The Barbara McDowell Foundation’s Tenth Anniversary Celebration Event was featured in Law.com’s online newsletter.


Ten years after she died of brain cancer in 2009, Barbara McDowell’s legacy resounds within the Supreme Court community.

Her friends and admirers gathered at Drinker Biddle & Reath‘s Washington office April 23 to mark the tenth anniversary of her death, celebrate her life and support the Drinker Biddle Barbara McDowell High Impact Pro Bono Initiative led by her husband Jerry Hartman, now a retired partner at the firm.

From 1994 to 2004 as an assistant to the solicitor general, McDowell (pictured above, from 2004) argued 18 cases before the high court—a large number then and now, especially among female advocates.

Judge Patricia Millett of the U.S. Court of Appeals for the D.C. Circuit, who worked with her at the SG’s office, said in remarks at the celebration that when McDowell left the office, “She could have had just about any job she wanted and just about any salary she wanted.” Instead of heading to BigLaw, McDowell became the first director of the Appellate Advocacy Program at the Legal Aid Society of Washington, D.C.

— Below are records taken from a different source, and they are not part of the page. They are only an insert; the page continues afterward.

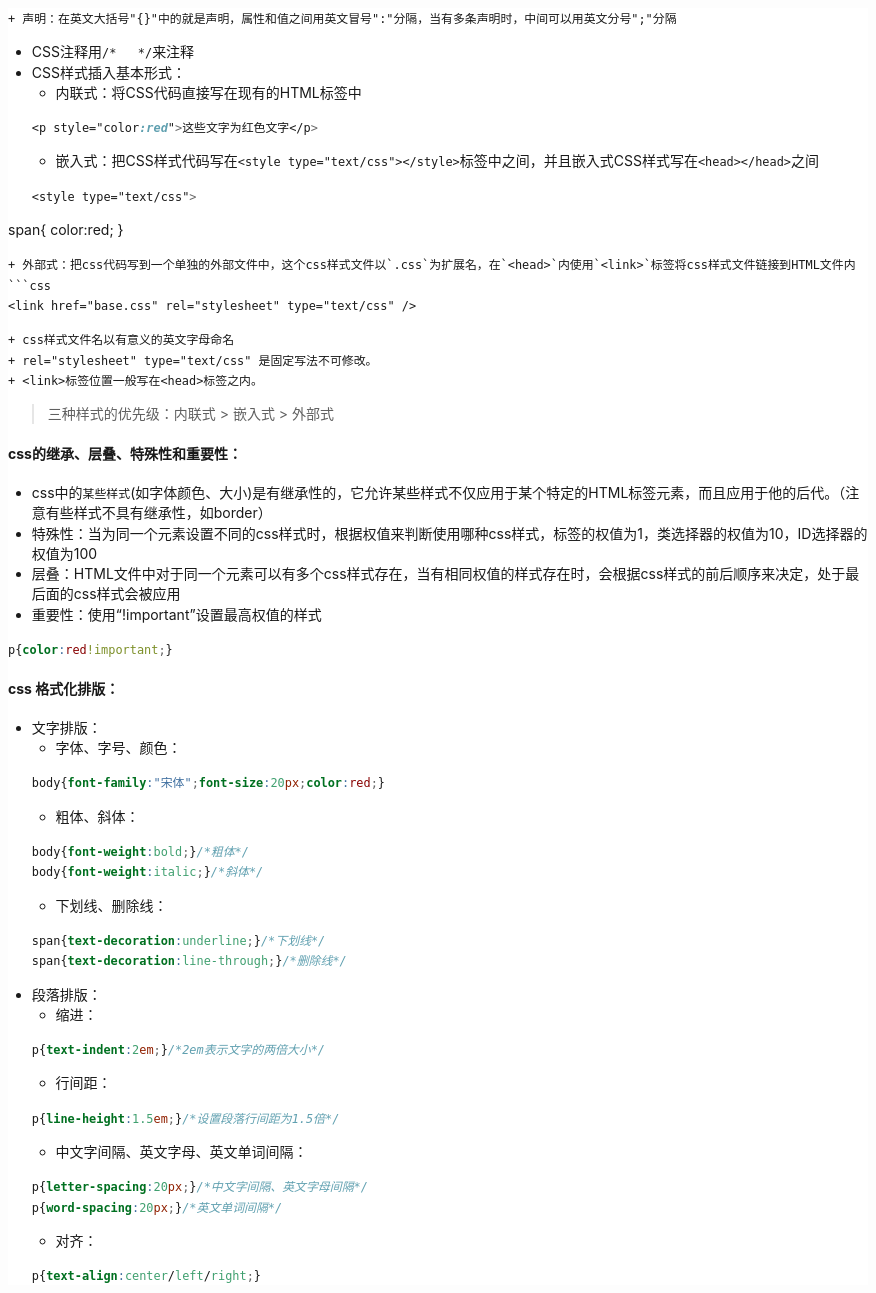     + 声明：在英文大括号"{}"中的就是声明，属性和值之间用英文冒号":"分隔，当有多条声明时，中间可以用英文分号";"分隔
  + CSS注释用`/*   */`来注释
+ CSS样式插入基本形式：
  + 内联式：将CSS代码直接写在现有的HTML标签中
  ```css
  <p style="color:red">这些文字为红色文字</p>
  ```
  + 嵌入式：把CSS样式代码写在`<style type="text/css"></style>`标签中之间，并且嵌入式CSS样式写在`<head></head>`之间
  ```css
  <style type="text/css">
span{
color:red;
}
</style>
  ```
  + 外部式：把css代码写到一个单独的外部文件中，这个css样式文件以`.css`为扩展名，在`<head>`内使用`<link>`标签将css样式文件链接到HTML文件内
  ```css
  <link href="base.css" rel="stylesheet" type="text/css" />
  ```
    + css样式文件名以有意义的英文字母命名
    + rel="stylesheet" type="text/css" 是固定写法不可修改。
    + <link>标签位置一般写在<head>标签之内。

>三种样式的优先级：内联式 > 嵌入式 > 外部式

#### css的继承、层叠、特殊性和重要性：
* css中的`某些样式`(如字体颜色、大小)是有继承性的，它允许某些样式不仅应用于某个特定的HTML标签元素，而且应用于他的后代。（注意有些样式不具有继承性，如border）
* 特殊性：当为同一个元素设置不同的css样式时，根据权值来判断使用哪种css样式，标签的权值为1，类选择器的权值为10，ID选择器的权值为100
* 层叠：HTML文件中对于同一个元素可以有多个css样式存在，当有相同权值的样式存在时，会根据css样式的前后顺序来决定，处于最后面的css样式会被应用
* 重要性：使用“!important”设置最高权值的样式
```css
p{color:red!important;}
```

#### css 格式化排版：
* 文字排版：
  * 字体、字号、颜色：
  ```css
  body{font-family:"宋体";font-size:20px;color:red;}
  ```
  + 粗体、斜体：
  ```css
  body{font-weight:bold;}/*粗体*/
  body{font-weight:italic;}/*斜体*/
  ```
  + 下划线、删除线：
  ```css
  span{text-decoration:underline;}/*下划线*/
  span{text-decoration:line-through;}/*删除线*/
  ```
+ 段落排版：
  + 缩进：
  ```css
  p{text-indent:2em;}/*2em表示文字的两倍大小*/
  ```
  + 行间距：
  ```css
  p{line-height:1.5em;}/*设置段落行间距为1.5倍*/
  ```
  + 中文字间隔、英文字母、英文单词间隔：
  ```css
  p{letter-spacing:20px;}/*中文字间隔、英文字母间隔*/
  p{word-spacing:20px;}/*英文单词间隔*/
  ```
  + 对齐：
  ```css
  p{text-align:center/left/right;}
  ```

Among the veterans of the solicitor general’s office in attendance, besides Millett, were Jeffrey Minear, counselor to Chief Justice John Roberts Jr., Jeffrey Lamkenof MoloLamken, Douglas Hallward-Driemeier of Ropes & Gray, and Matthew Roberts, now special counsel to the Sentencing Commission.

Roberts, who clerked for Justice Ruth Bader Ginsburg when she was on the D.C. Circuit, conveyed the justice’s memories of McDowell:

“Whether arguing a complex case before the Supreme Court, entertaining a Shakespeare Theater audience at a moot court, or leading the appellate advocacy endeavors of the Legal Aid Society, Barbara McDowell was an advocate to appreciate and applaud. It is fitting that a foundation has been established in her memory. I join legions in celebration of the foundation’s 10th anniversary. May it continue to thrive in its efforts to aid those most in need of caring advocates committed to promoting justice that is equal and accessible to all.”

Roberts and Millett both recalled one of McDowell’s best-known Supreme Court arguments in the 1999 case Minnesota v. Mille Lacs Band of Chippewa Indians. She immersed herself in the case by visiting the tribe, and famously smoked a peace pipe with her clients shortly before she argued and won the case.